Em 1961 era eu vigário de uma paróquia do subúrbio de S.Luis de Maranhão. Era uma paróquia pobre, muito pobre, não fosse ela de subúrbio. Três pequenos bairros (o Matadouro, hoje Liberdade, o Floresta e o Fé em Deus, metade de palafitas e a outra metade de casa de pau a pique, cobertas de palha de palmeira. Havia algumas, muito poucas de tijolo nú e telha vã. Nada de água ao domicilio ou de saneamento básico. A electricidade era roubada da rede pública. Cada qual, eu mesmo, fazia a sua baixada. Não havia escolas, nem postos de saúde. Na Floresta existia uma capela em honra de Santo Expedito, que teria uns 70, 80 metros quadrados de superfície. O único equipamento social(?) era o serviço de altifalante do Cerejo que transmitia música, mensagens e recados para as três comunidades(?).
Por muita insistência minha, o arcebispo de S.Luís criara ali uma paróquia -a Paróquia do Divino Espírito Santo - pensando talvez que aquela minha insistência era assim como "uma vontade que dá e passa".Não foi assim. Aluguei uma casa de pau a pique ao lado da capela e mudei-me para lá " de mala e cuia". Como eu estava muito ligado às organizações populares de bairro, a mudança não foi difícil. Sabia o que me esperava. A minha opção de vida era ser pobre entre os pobres. Mas criar a partir daquelas três comunidades de excluídos, uma igreja viva, preocupada, sem preconceitos, uma igreja ao modo das primitivas igrejas cristãs, onde o amor supera tudo foi uma saga difícil, muito difícil mesmo.
No mês de Dezembro de 1961, o Arcebispo pressionado por forças que de todos os lados se levantavam contra "o novo" que estava ali a nascer, disse-me que eu teria de sair da paróquia até ao final do ano. Não questionei a decisão, não disse uma única palavra, levantei-me e saí do palácio arquiepiscopal. Também não comuniquei nada aos meus companheiros de aventura.
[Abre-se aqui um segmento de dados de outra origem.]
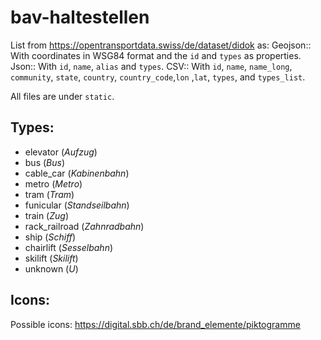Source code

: # bav-haltestellen
List from https://opentransportdata.swiss/de/dataset/didok as:
Geojson::
    With coordinates in WSG84 format and the `id` and `types` as properties.
Json::
    With `id`, `name`, `alias` and `types`.
CSV::
    With `id`, `name`, `name_long`, `community`, `state`, `country`, 
    `country_code`,`lon` ,`lat`, `types`, and `types_list`.

All files are under `static`.

## Types:

* elevator (_Aufzug_)
* bus (_Bus_)
* cable_car (_Kabinenbahn_)
* metro (_Metro_)
* tram (_Tram_)
* funicular (_Standseilbahn_)
* train (_Zug_)
* rack_railroad (_Zahnradbahn_)
* ship (_Schiff_)
* chairlift (_Sesselbahn_)
* skilift (_Skilift_)
* unknown (_U_)

## Icons:

Possible icons: https://digital.sbb.ch/de/brand_elemente/piktogramme



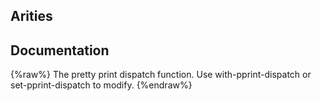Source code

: ## Arities


## Documentation
{%raw%}
The pretty print dispatch function. Use with-pprint-dispatch or set-pprint-dispatch
to modify.
{%endraw%}
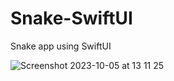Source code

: # Snake-SwiftUI
Snake app using SwiftUI


![Screenshot 2023-10-05 at 13 11 25](https://github.com/DenisHorvat1/Snake-SwiftUI/assets/103560973/88b8e429-3c6b-42c7-819e-237b972c83d3)
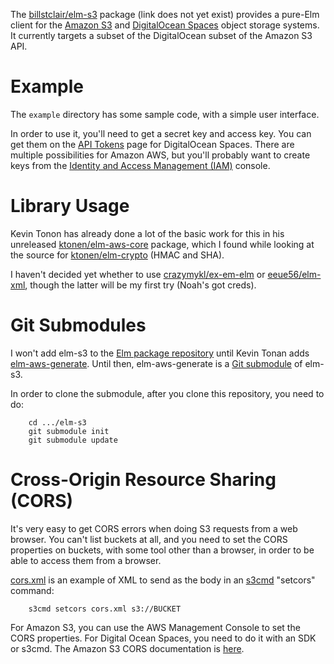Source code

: The [billstclair/elm-s3](http://package.elm-lang.org/packages/billstclair/elm-s3/latest) package (link does not yet exist) provides a pure-Elm client for the [Amazon S3](https://aws.amazon.com/s3/) and [DigitalOcean Spaces](https://developers.digitalocean.com/documentation/spaces/) object storage systems. It currently targets a subset of the DigitalOcean subset of the Amazon S3 API.

# Example

The `example` directory has some sample code, with a simple user interface.

In order to use it, you'll need to get a secret key and access key. You can get them on the [API Tokens](https://cloud.digitalocean.com/settings/api/tokens) page for DigitalOcean Spaces. There are multiple possibilities for Amazon AWS, but you'll probably want to create keys from the [Identity and Access Management (IAM)](https://console.aws.amazon.com/iam/) console.

# Library Usage

Kevin Tonon has already done a lot of the basic work for this in his unreleased [ktonen/elm-aws-core](https://github.com/ktonon/elm-aws-core) package, which I found while looking at the source for [ktonen/elm-crypto](http://package.elm-lang.org/packages/ktonon/elm-crypto/latest) (HMAC and SHA).

I haven't decided yet whether to use [crazymykl/ex-em-elm](http://package.elm-lang.org/packages/crazymykl/ex-em-elm/latest) or [eeue56/elm-xml](http://package.elm-lang.org/packages/eeue56/elm-xml/latest), though the latter will be my first try (Noah's got creds).

# Git Submodules

I won't add elm-s3 to the [Elm package repository](http://package.elm-lang.org) until Kevin Tonan adds [elm-aws-generate](https://github.com/ktonon/elm-aws-generate). Until then, elm-aws-generate is a [Git submodule](https://git-scm.com/docs/gitsubmodules) of elm-s3.

In order to clone the submodule, after you clone this repository, you need to do:

        cd .../elm-s3
        git submodule init
        git submodule update

# Cross-Origin Resource Sharing (CORS)

It's very easy to get CORS errors when doing S3 requests from a web browser. You can't list buckets at all, and you need to set the CORS properties on buckets, with some tool other than a browser, in order to be able to access them from a browser.

[cors.xml](cors.xml) is an example of XML to send as the body in an [s3cmd](http://s3tools.org/s3cmd) "setcors" command:

        s3cmd setcors cors.xml s3://BUCKET
    
For Amazon S3, you can use the AWS Management Console to set the CORS properties. For Digital Ocean Spaces, you need to do it with an SDK or s3cmd. The Amazon S3 CORS documentation is [here](http://docs.aws.amazon.com/AmazonS3/latest/dev/cors.html).
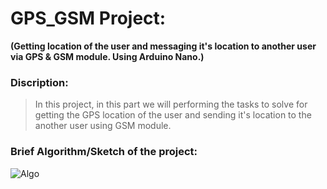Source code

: # GPS_GSM Project:
**(Getting location of the user and messaging it's location to another user via GPS &amp; GSM module. Using Arduino Nano.)**
 ### Discription:
 > In this project, in this part we will performing the tasks to solve for getting the GPS location of the user and sending it's location to the another user using GSM module.   
### Brief Algorithm/Sketch of the project:
![Algo](file:///C:/Users/divya/OneDrive/Desktop/ALgo.png)

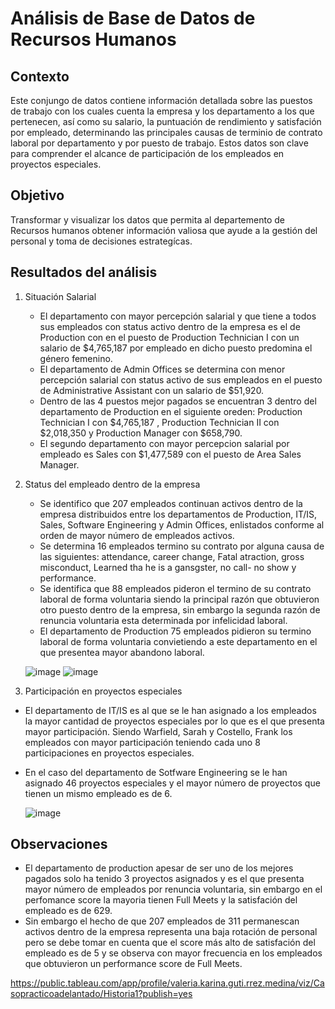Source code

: # Análisis de Base de Datos de Recursos Humanos 

## Contexto 
Este conjungo de datos contiene información detallada sobre las puestos de trabajo con los cuales cuenta la empresa y los departamento a los que pertenecen, así como su salario, la puntuación de rendimiento y satisfación por empleado, determinando las principales causas de terminio de contrato laboral por departamento y por puesto de trabajo. Estos datos son clave para comprender el alcance de participación de los empleados en proyectos especiales.


## Objetivo 
Transformar y visualizar los datos que permita al departemento de Recursos humanos obtener información valiosa que ayude a la gestión del personal y toma de decisiones estrategícas. 
 

## Resultados del análisis 
1. Situación Salarial 
   - El departamento con mayor percepción salarial y que tiene a todos sus empleados con status activo dentro de la empresa es el de Production con en el puesto de Production Technician I con un salario de $4,765,187 por empleado en dicho puesto predomina el género femenino.
   - El departamento de Admin Offices se determina con menor percepción salarial con status activo de sus empleados en el puesto de Administrative Assistant con un salario de $51,920. 
   - Dentro de las 4 puestos mejor pagados se encuentran 3 dentro del departamento de Production en el siguiente oreden: Production Technician I con $4,765,187 , Production Technician II con $2,018,350 y Production Manager con $658,790.
   - El segundo departamento con mayor percepcion salarial por empleado es Sales con $1,477,589 con el puesto de Area Sales Manager. 
     
2. Status del empleado dentro de la empresa 
   - Se identifico que 207 empleados continuan activos dentro de la empresa distribuidos entre los departamentos de Production, IT/IS, Sales, Software Engineering y Admin Offices, enlistados conforme al orden de mayor número de empleados activos. 
   - Se determina 16 empleados termino su contrato por alguna causa de las siguientes: attendance, career change, Fatal atraction, gross misconduct, Learned tha he is a gansgster, no call- no show y performance.
   - Se identifica que 88 empleados pideron el termino de su contrato laboral de forma voluntaria siendo la principal razón que obtuvieron otro puesto dentro de la empresa, sin embargo la segunda razón de renuncia voluntaria esta determinada por infelicidad laboral.
   - El departamento de Production 75 empleados pidieron su termino laboral de forma voluntaria convietiendo a este departamento en el que presentea mayor abandono laboral. 
  
    ![image](https://github.com/user-attachments/assets/dd80433e-b75e-4910-8243-87277d7c66ff)
    ![image](https://github.com/user-attachments/assets/a2ec14d1-c5cf-4d95-9af4-883dbf70e9f5)
     
3. Participación en proyectos especiales 
  - El departamento de IT/IS es al que se le han asignado a los empleados la mayor cantidad de proyectos especiales por lo que es el que presenta mayor participación. Siendo Warfield, Sarah y Costello, Frank los empleados con mayor participación teniendo cada uno 8 participaciones en proyectos especiales.
  - En el caso del departamento de Sotfware Engineering se le han asignado 46 proyectos especiales y el mayor número de proyectos que tienen un mismo empleado es de 6.

    ![image](https://github.com/user-attachments/assets/09d19cff-dc9a-4311-987f-14168b275c19)

## Observaciones 

- El departamento de production apesar de ser uno de los mejores pagados solo ha tenido 3 proyectos asignados y es el que presenta mayor número de empleados por renuncia voluntaria, sin embargo en el perfomance score la mayoria tienen Full Meets y la satisfación del empleado es de 629.
- Sin embargo el hecho de que 207 empleados de 311 permanescan activos dentro de la empresa representa una baja rotación de personal pero se debe tomar en cuenta que el score más alto de satisfación del empleado es de 5 y se observa con mayor frecuencia en los empleados que obtuvieron un performance score de Full Meets.

https://public.tableau.com/app/profile/valeria.karina.guti.rrez.medina/viz/Casopracticoadelantado/Historia1?publish=yes
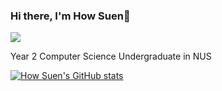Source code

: ### Hi there, I'm How Suen👋
![](https://komarev.com/ghpvc/?username=HowSuen&color=blueviolet)

Year 2 Computer Science Undergraduate in NUS

[![How Suen's GitHub stats](https://github-readme-stats.vercel.app/api?username=HowSuen&include_all_commits=true&count_private=true&show_icons=true&theme=dracula)](https://github.com/anuraghazra/github-readme-stats)
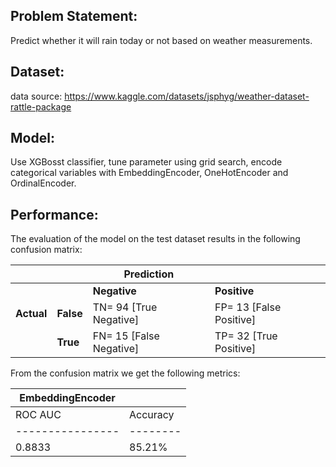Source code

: Problem Statement:
------------------
Predict whether it will rain today or not based on weather measurements.

Dataset:
--------
data source: https://www.kaggle.com/datasets/jsphyg/weather-dataset-rattle-package

Model:
------

Use XGBosst classifier, tune parameter using grid search, encode categorical variables with EmbeddingEncoder, OneHotEncoder and OrdinalEncoder.

Performance:
------------
The evaluation of the model on the test dataset results in the following confusion matrix:

|               |              | Prediction              |                          |
| ------------- | ------------ | ----------------------- | ------------------------ |
|               |              | <b>Negative</b>         | <b>Positive</b>          |
| <b>Actual</b> | <b>False</b> | TN= 94  [True Negative] | FP= 13  [False Positive] |
|               | <b>True</b>  | FN= 15  [False Negative]| TP= 32  [True Positive]  |

From the confusion matrix we get the following metrics:

| EmbeddingEncoder |          |
| ---------------- | -------- |
| ROC AUC          | Accuracy |
| ---------------- | -------- |
| 0.8833           | 85.21%   |



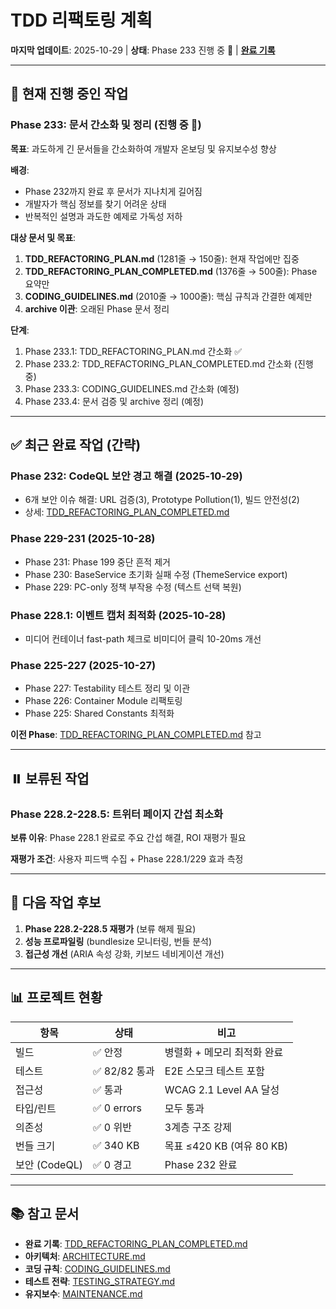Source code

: # TDD 리팩토링 계획

**마지막 업데이트**: 2025-10-29 | **상태**: Phase 233 진행 중 🚧 |
**[완료 기록](./TDD_REFACTORING_PLAN_COMPLETED.md)**

---

## 🔄 현재 진행 중인 작업

### Phase 233: 문서 간소화 및 정리 (진행 중 🚧)

**목표**: 과도하게 긴 문서들을 간소화하여 개발자 온보딩 및 유지보수성 향상

**배경**:

- Phase 232까지 완료 후 문서가 지나치게 길어짐
- 개발자가 핵심 정보를 찾기 어려운 상태
- 반복적인 설명과 과도한 예제로 가독성 저하

**대상 문서 및 목표**:

1. **TDD_REFACTORING_PLAN.md** (1281줄 → 150줄): 현재 작업에만 집중
2. **TDD_REFACTORING_PLAN_COMPLETED.md** (1376줄 → 500줄): Phase 요약만
3. **CODING_GUIDELINES.md** (2010줄 → 1000줄): 핵심 규칙과 간결한 예제만
4. **archive 이관**: 오래된 Phase 문서 정리

**단계**:

1. Phase 233.1: TDD_REFACTORING_PLAN.md 간소화 ✅
2. Phase 233.2: TDD_REFACTORING_PLAN_COMPLETED.md 간소화 (진행 중)
3. Phase 233.3: CODING_GUIDELINES.md 간소화 (예정)
4. Phase 233.4: 문서 검증 및 archive 정리 (예정)

---

## ✅ 최근 완료 작업 (간략)

### Phase 232: CodeQL 보안 경고 해결 (2025-10-29)

- 6개 보안 이슈 해결: URL 검증(3), Prototype Pollution(1), 빌드 안전성(2)
- 상세: [TDD_REFACTORING_PLAN_COMPLETED.md](./TDD_REFACTORING_PLAN_COMPLETED.md)

### Phase 229-231 (2025-10-28)

- Phase 231: Phase 199 중단 흔적 제거
- Phase 230: BaseService 초기화 실패 수정 (ThemeService export)
- Phase 229: PC-only 정책 부작용 수정 (텍스트 선택 복원)

### Phase 228.1: 이벤트 캡처 최적화 (2025-10-28)

- 미디어 컨테이너 fast-path 체크로 비미디어 클릭 10-20ms 개선

### Phase 225-227 (2025-10-27)

- Phase 227: Testability 테스트 정리 및 이관
- Phase 226: Container Module 리팩토링
- Phase 225: Shared Constants 최적화

**이전 Phase**:
[TDD_REFACTORING_PLAN_COMPLETED.md](./TDD_REFACTORING_PLAN_COMPLETED.md) 참고

---

## ⏸️ 보류된 작업

### Phase 228.2-228.5: 트위터 페이지 간섭 최소화

**보류 이유**: Phase 228.1 완료로 주요 간섭 해결, ROI 재평가 필요

**재평가 조건**: 사용자 피드백 수집 + Phase 228.1/229 효과 측정

---

## 🎯 다음 작업 후보

1. **Phase 228.2-228.5 재평가** (보류 해제 필요)
2. **성능 프로파일링** (bundlesize 모니터링, 번들 분석)
3. **접근성 개선** (ARIA 속성 강화, 키보드 네비게이션 개선)

---

## 📊 프로젝트 현황

| 항목          | 상태          | 비고                        |
| ------------- | ------------- | --------------------------- |
| 빌드          | ✅ 안정       | 병렬화 + 메모리 최적화 완료 |
| 테스트        | ✅ 82/82 통과 | E2E 스모크 테스트 포함      |
| 접근성        | ✅ 통과       | WCAG 2.1 Level AA 달성      |
| 타입/린트     | ✅ 0 errors   | 모두 통과                   |
| 의존성        | ✅ 0 위반     | 3계층 구조 강제             |
| 번들 크기     | ✅ 340 KB     | 목표 ≤420 KB (여유 80 KB)   |
| 보안 (CodeQL) | ✅ 0 경고     | Phase 232 완료              |

---

## 📚 참고 문서

- **완료 기록**:
  [TDD_REFACTORING_PLAN_COMPLETED.md](./TDD_REFACTORING_PLAN_COMPLETED.md)
- **아키텍처**: [ARCHITECTURE.md](./ARCHITECTURE.md)
- **코딩 규칙**: [CODING_GUIDELINES.md](./CODING_GUIDELINES.md)
- **테스트 전략**: [TESTING_STRATEGY.md](./TESTING_STRATEGY.md)
- **유지보수**: [MAINTENANCE.md](./MAINTENANCE.md)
O Natal estava a chegar e como todas as festas da paróquia se celebravam na rua, como se fossem festas populares, as tarefas eram muitas, pois havia gente de outras paróquias que quase "clandestinamente" se associavam à nossa. As cirandas, os Bumba-meu-boi, as danças, os tocadores de viola, os rabequistas, tudo leva o seu tempo a preparar com esmero. E também as compras para as comidas e guloseimas que durante toda a festa se serviam aos da casa e aos de fora. Tudo na rua em frente à igreja e ás casas dos moradores.
Preparou-se também um presépio, onde para curiosidade de muitos substitui a manjedoura por uma cadeira enfeitada como se fosse um trono. A curiosidade era muita, mas ninguém perguntou nada.
Lá pelas onze da noite, já o Largo da igreja e toda a Rua Mem de Sá fervilhavam de gente, falando, comendo e bebendo. Ouviam-se músicas e cantadores ao desafio em honra do menino Deus. Os Bumba-meu-boi evoluiam ao som de matracas e cantares. Os aplausos distinguiam este ou aquele. O grande momento seria a Missa do Galo mas não havia altar preparado e eu que a devia celebrar andava por ali, no meio da gente. Havia a suspeita de uma surpresa, mas ninguém se abalançava a um palpite.
À meia-noite em ponto, quando o Cerejo pôs no ar uma canção de Natal e estalejaram foguetes no céu, todo o mundo ( e digo todo o mundo em sentido real), todos os olhos se voltaram para o cimo da Rua Mem de Sá e aplaudiram freneticamente. O Zeca puxava um burro pela rédea no qual vinha sentada a Dilma com o seu filho Dimas, um bebé de dias. Desfilaram em triunfo por entre aquela multidão de pessoas que ajoelhadas ou em pé os aplaudiam.
Quando chegaram ao presépio a Dilma desceu do jumento e foi sentar-se na cadeira com o menino sobre os joelhos. Foi então que eu disse uma poucas palavras e, em seguida, ajoelhei e beijei os pés do menino, convidando todos a fazerem o mesmo.Ninguém hesitou. Ninguém pôs em dúvida de que aquele menino preto, o Dimas, era o verdadeiro Jesus.
Já aquela noite de Natal ia muito alta, quando as cirandas se calaram, os Bumba-meu-boi começaram a recolher-se, as rabecas e violas deixaram de se ouvir e o Menino se retirou para casa. O ar que se respirava era de silêncio e de paz.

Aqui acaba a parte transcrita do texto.